Jakarta, Petrominer – Industri metanol merupakan salah satu sektor prioritas yang dibutuhkan untuk pengembangan industri di hilirnya. Dengan kebutuhan metanol mencapai 1,2 juta ton pada tahun 2020, pembangunan industri gasifikasi coal to methanol diharapkan dapat berkontribusi pada substitusi impor dan pertumbuhan ekonomi nasional.
“Kerjasama pembangunan pabrik coal to methanol sangat penting bagi sektor industri. Kementerian Perindustrian mengapresiasi perusahaan yang memiliki visi untuk menginisiasi proyek gasifikasi batubara dan mendukung rencana invesasi industri pionir ini,” kata Menteri Perindustrian, Agus Gumiwang Kartasasmita, usai menyaksikan penandatanganan Perjanjian Kerjasama Feasibility Study Proyek Coal to Methanol antara PT Powerindo Cipta Energy dan China National Chemical Engineering Corporation, Senin (18/10).
Rencananya, pabrik gasifikasi batubara tersebut akan didirikan di Meulaboh, Aceh, dengan lokasi di mulut tambang batubara. Dengan nilai investasi US$ 560 juta, pabrik ini akan mengolah 1,1 juta ton batubara menjadi 600 ribu ton metanol per tahun.
Proyek ini akan menyerap tenaga kerja sekitar 600-700 orang. Berdasarkan perencanaan, proyek akan memasuki tahap konstruksi pertengahan tahun 2022.

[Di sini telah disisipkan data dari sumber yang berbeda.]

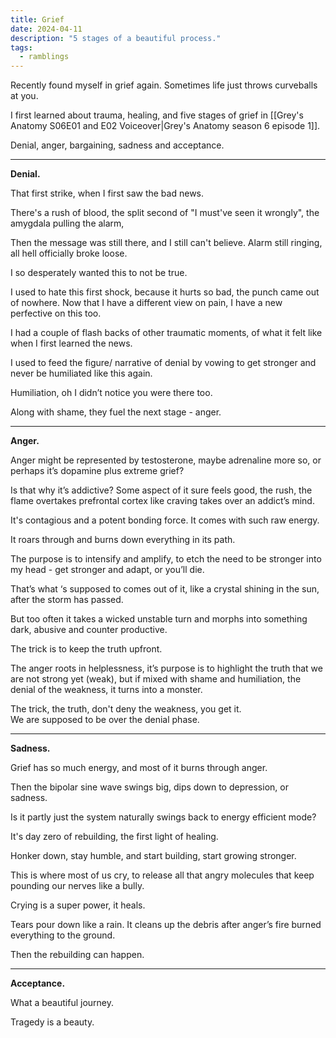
 ```yaml
---
title: Grief
date: 2024-04-11
description: "5 stages of a beautiful process."
tags:
  - ramblings
---
```


Recently found myself in grief again.
Sometimes life just throws curveballs at you.

I first learned about trauma, healing, and five stages of grief in [[Grey's Anatomy S06E01 and E02 Voiceover|Grey's Anatomy season 6 episode 1]].

Denial, anger, bargaining, sadness and acceptance.

----
**Denial.**

That first strike, when I first saw the bad news.

There's a rush of blood, the split second of "I must've seen it wrongly", the amygdala pulling the alarm, 

Then the message was still there, and I still can't believe. Alarm still ringing, all hell officially broke loose.

I so desperately wanted this to not be true. 

I used to hate this first shock, because it hurts so bad, the punch came out of nowhere. Now that I have a different view on pain, I have a new perfective on this too.  

I had a couple of flash backs of other traumatic moments, of what it felt like when I first learned the news.

I used to feed the figure/ narrative of denial by vowing to get stronger and never be humiliated like this again.  
  
Humiliation, oh I didn’t notice you were there too.  

Along with shame, they fuel the next stage - anger.  

----
**Anger.** 

Anger might be represented by testosterone, maybe adrenaline more so, or perhaps it’s dopamine plus extreme grief? 

Is that why it’s addictive? Some aspect of it sure feels good, the rush, the flame overtakes prefrontal cortex like craving takes over an addict’s mind.  

It's contagious and a potent bonding force. It comes with such raw energy.

It roars through and burns down everything in its path. 
  
The purpose is to intensify and amplify, to etch the need to be stronger into my head - get stronger and adapt, or you’ll die.  
  
That’s what ‘s supposed to comes out of it, like a crystal shining in the sun, after the storm has passed. 
  
But too often it takes a wicked unstable turn and morphs into something dark, abusive and counter productive.  

The trick is to keep the truth upfront.  
  
The anger roots in helplessness, it’s purpose is to highlight the truth that we are not strong yet (weak), but if mixed with shame and humiliation, the denial of the weakness, it turns into a monster.  

The trick, the truth, don't deny the weakness, you get it.  
We are supposed to be over the denial phase.

----
**Sadness.**

Grief has so much energy, and most of it burns through anger.  
  
Then the bipolar sine wave swings big, dips down to depression, or sadness. 

Is it partly just the system naturally swings back to energy efficient mode?

It's day zero of rebuilding, the first light of healing.  

Honker down, stay humble, and start building, start growing stronger.  
  
This is where most of us cry, to release all that angry molecules that keep pounding our nerves like a bully.  

Crying is a super power, it heals.

Tears pour down like a rain. It cleans up the debris after anger’s fire burned everything to the ground.  
  
Then the rebuilding can happen.  

----
**Acceptance.** 

What a beautiful journey. 
  
Tragedy is a beauty.  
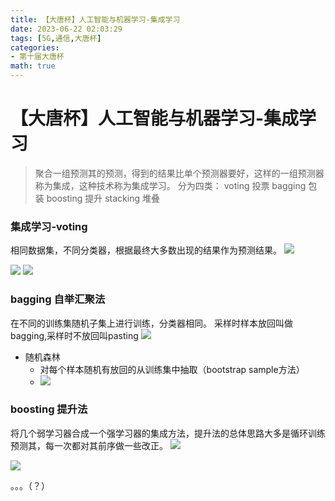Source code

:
 ```yaml
---
title: 【大唐杯】人工智能与机器学习-集成学习
date: 2023-06-22 02:03:29
tags: [5G,通信,大唐杯]
categories:
- 第十届大唐杯
math: true
---
```

# 【大唐杯】人工智能与机器学习-集成学习

> 聚合一组预测其的预测，得到的结果比单个预测器要好，这样的一组预测器称为集成，这种技术称为集成学习。
> 分为四类：
> voting 投票
> bagging 包装
> boosting 提升
> stacking 堆叠

<!--more-->

### 集成学习-voting
相同数据集，不同分类器，根据最终大多数出现的结果作为预测结果。
![](https://fastly.jsdelivr.net/gh/2incccc/MyTuTu@main/image/16803480423901680348042272.png)

![](https://fastly.jsdelivr.net/gh/2incccc/MyTuTu@main/image/16803484289201680348428021.png)
![](https://fastly.jsdelivr.net/gh/2incccc/MyTuTu@main/image/16803484759261680348475550.png)

### bagging  自举汇聚法
在不同的训练集随机子集上进行训练，分类器相同。
采样时样本放回叫做bagging,采样时不放回叫pasting
![](https://fastly.jsdelivr.net/gh/2incccc/MyTuTu@main/image/16803489909191680348990827.png)

* 随机森林
    * 对每个样本随机有放回的从训练集中抽取（bootstrap sample方法）
    * ![](https://fastly.jsdelivr.net/gh/2incccc/MyTuTu@main/image/16803493749191680349373952.png) 

### boosting 提升法
将几个弱学习器合成一个强学习器的集成方法，提升法的总体思路大多是循环训练预测其，每一次都对其前序做一些改正。
![](https://fastly.jsdelivr.net/gh/2incccc/MyTuTu@main/image/16803514799211680351479480.png)

![](https://fastly.jsdelivr.net/gh/2incccc/MyTuTu@main/image/16803514999201680351499386.png)

。。。（？）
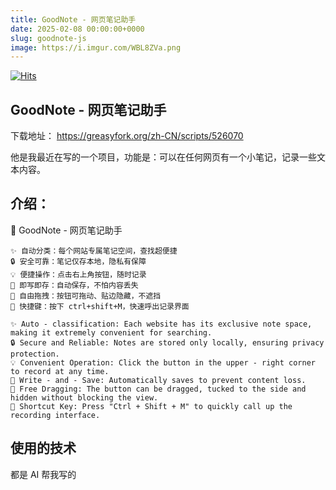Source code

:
 ```yaml
---
title: GoodNote - 网页笔记助手 
date: 2025-02-08 00:00:00+0000
slug: goodnote-js
image: https://i.imgur.com/WBL8ZVa.png
---
```

[![Hits](https://hits.seeyoufarm.com/api/count/incr/badge.svg?url=https://b.kill9pid.top/p/goodnote-js/&count_bg=%23F26E00&title_bg=%23000000)](https://hits.seeyoufarm.com)

## GoodNote - 网页笔记助手
下载地址：
https://greasyfork.org/zh-CN/scripts/526070  

他是我最近在写的一个项目，功能是：可以在任何网页有一个小笔记，记录一些文本内容。

## 介绍：

📝 GoodNote - 网页笔记助手

```
✨ 自动分类：每个网站专属笔记空间，查找超便捷
🔒 安全可靠：笔记仅存本地，隐私有保障
💡 便捷操作：点击右上角按钮，随时记录
📌 即写即存：自动保存，不怕内容丢失
🎯 自由拖拽：按钮可拖动、贴边隐藏，不遮挡
🎈 快捷键：按下 ctrl+shift+M，快速呼出记录界面
```


```
✨ Auto - classification: Each website has its exclusive note space, making it extremely convenient for searching.
🔒 Secure and Reliable: Notes are stored only locally, ensuring privacy protection.
💡 Convenient Operation: Click the button in the upper - right corner to record at any time.
📌 Write - and - Save: Automatically saves to prevent content loss.
🎯 Free Dragging: The button can be dragged, tucked to the side and hidden without blocking the view.
🎈 Shortcut Key: Press "Ctrl + Shift + M" to quickly call up the recording interface.
```


## 使用的技术
都是 AI 帮我写的

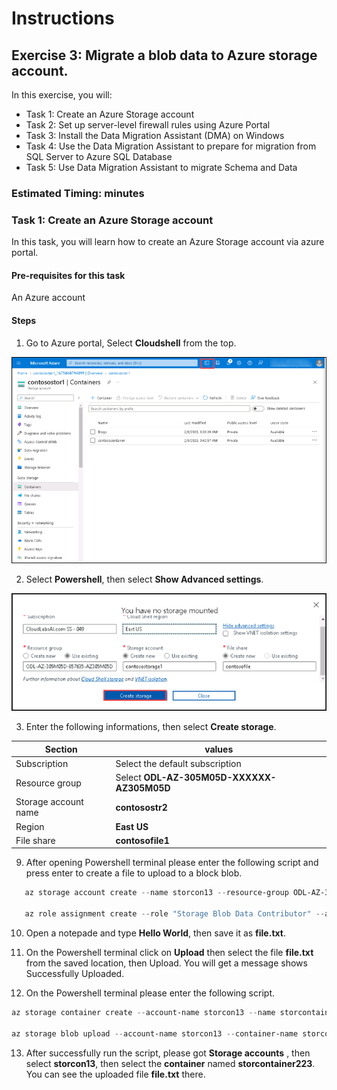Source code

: # Instructions

## Exercise 3: Migrate a blob data to Azure storage account.

In this exercise, you will:

+ Task 1: Create an Azure Storage account
+ Task 2: Set up server-level firewall rules using Azure Portal
+ Task 3: Install the Data Migration Assistant (DMA) on Windows
+ Task 4: Use the Data Migration Assistant to prepare for migration from SQL Server to Azure SQL Database
+ Task 5: Use Data Migration Assistant to migrate Schema and Data

### Estimated Timing:  minutes

### Task 1: Create an Azure Storage account

In this task, you will learn how to create an Azure Storage account via azure portal.

#### Pre-requisites for this task

An Azure account

#### Steps

1. Go to Azure portal, Select **Cloudshell** from the top.

![img](../media/strg4.png)

2. Select **Powershell**, then select **Show Advanced settings**.

![img](../media/strg2a.png)

3. Enter the following informations, then select **Create storage**.

  | Section | values |
  | ------- | ------ |
  | Subscription | Select the default subscription |
  | Resource group | Select **ODL-AZ-305M05D-XXXXXX-AZ305M05D** |
  | Storage account name | **contosostr2** |
  | Region | **East US** |
  | File share | **contosofile1** |

9. After opening Powershell terminal please enter the following script and press enter to create a file to upload to a block blob.

  ```Powershell
     az storage account create --name storcon13 --resource-group ODL-AZ-305M05D-XXXXX-AZ305M05D --location EastUS --sku Standard_LRS --encryption-services blob
     
     az role assignment create --role "Storage Blob Data Contributor" --assignee odl_user_XXXXXX@cloudlabsai.com --scope "/subscriptions/<subscription-ID>/providers/Microsoft.Storage/storageAccounts/storcon13"
   ```
10. Open a notepade and type **Hello World**, then save it as **file.txt**.

11. On the Powershell terminal click on **Upload** then select the file **file.txt** from the saved location, then Upload. You will get a message shows Successfully Uploaded.

12. On the Powershell terminal please enter the following script.

  ```Powershell
  az storage container create --account-name storcon13 --name storcontainer123 --auth-mode login
  
  az storage blob upload --account-name storcon13 --container-name storcontainer223 --name file.txt --file file.txt --auth-mode login
  ```
  
13. After successfully run the script, please got **Storage accounts** , then select **storcon13**, then select the **container** named **storcontainer223**. You can see the uploaded file **file.txt** there.
  

  
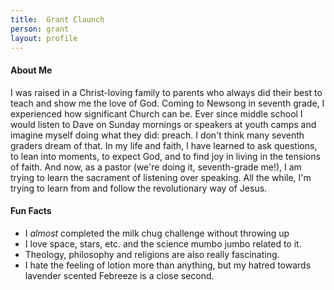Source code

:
```yaml
---
title:  Grant Claunch
person: grant
layout: profile
---
```


#### About Me

I was raised in a Christ-loving family to parents who always did their best to teach and show me the love of God. Coming to Newsong in seventh grade, I experienced how significant Church can be. Ever since middle school I would listen to Dave on Sunday mornings or speakers at youth camps and imagine myself doing what they did: preach. I don't think many seventh graders dream of that. In my life and faith, I have learned to ask questions, to lean into moments, to expect God, and to find joy in living in the tensions of faith. And now, as a pastor (we're doing it, seventh-grade me!), I am trying to learn the sacrament of listening over speaking. All the while, I'm trying to learn from and follow the revolutionary way of Jesus.

#### Fun Facts
- I _almost_ completed the milk chug challenge without throwing up
- I love space, stars, etc. and the science mumbo jumbo related to it.
- Theology, philosophy and religions are also really fascinating.
- I hate the feeling of lotion more than anything, but my hatred towards lavender scented Febreeze is a close second.
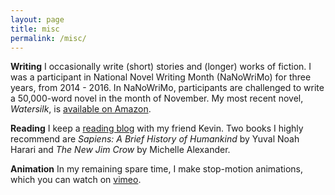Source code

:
 ```yaml
---
layout: page
title: misc
permalink: /misc/
---
```




**Writing** I occasionally write (short) stories and (longer) works of fiction. I was a participant in National Novel Writing Month (NaNoWriMo) for three years, from 2014 - 2016. In NaNoWriMo, participants are challenged to write a 50,000-word novel in the month of November. My most recent novel, *Watersilk*, is [available on Amazon](https://www.amazon.com/Watersilk-Albert-Kuo/dp/1540777790). 

**Reading** I keep a [reading blog](https://albertandkevin.wordpress.com/) with my friend Kevin. Two books I highly recommend are *Sapiens: A Brief History of Humankind* by Yuval Noah Harari and *The New Jim Crow* by Michelle Alexander.

**Animation** In my remaining spare time, I make stop-motion animations, which you can watch on [vimeo](https://vimeo.com/albertkuo).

Menurut Agus, kerjasama ini berkontribusi penting dalam membangun hilirisasi industri. Apalagi, penguatan hilirisasi industri setidaknya memberi lima manfaat besar bagi perekonomian. Pertama, memperkuat daya saing produk hasil hilirisasi yang dapat meningkatkan ekspor, menjadi bagian dari supply chain global, serta mendorong subtitusi impor.
Kedua, meningkatkan penciptaan lapangan kerja dengan berkembangnya industri hilir serta ekspansi dan investasi baru yang akan menyerap lebih banyak tenaga kerja, serta meningkatkan kesejahteraan masyarakat. Ketiga, sebagai bagian dari upaya memperkuat nilai tambah industri di dalam negeri, yang akan memperbesar kontribusinya bagi perekonomian.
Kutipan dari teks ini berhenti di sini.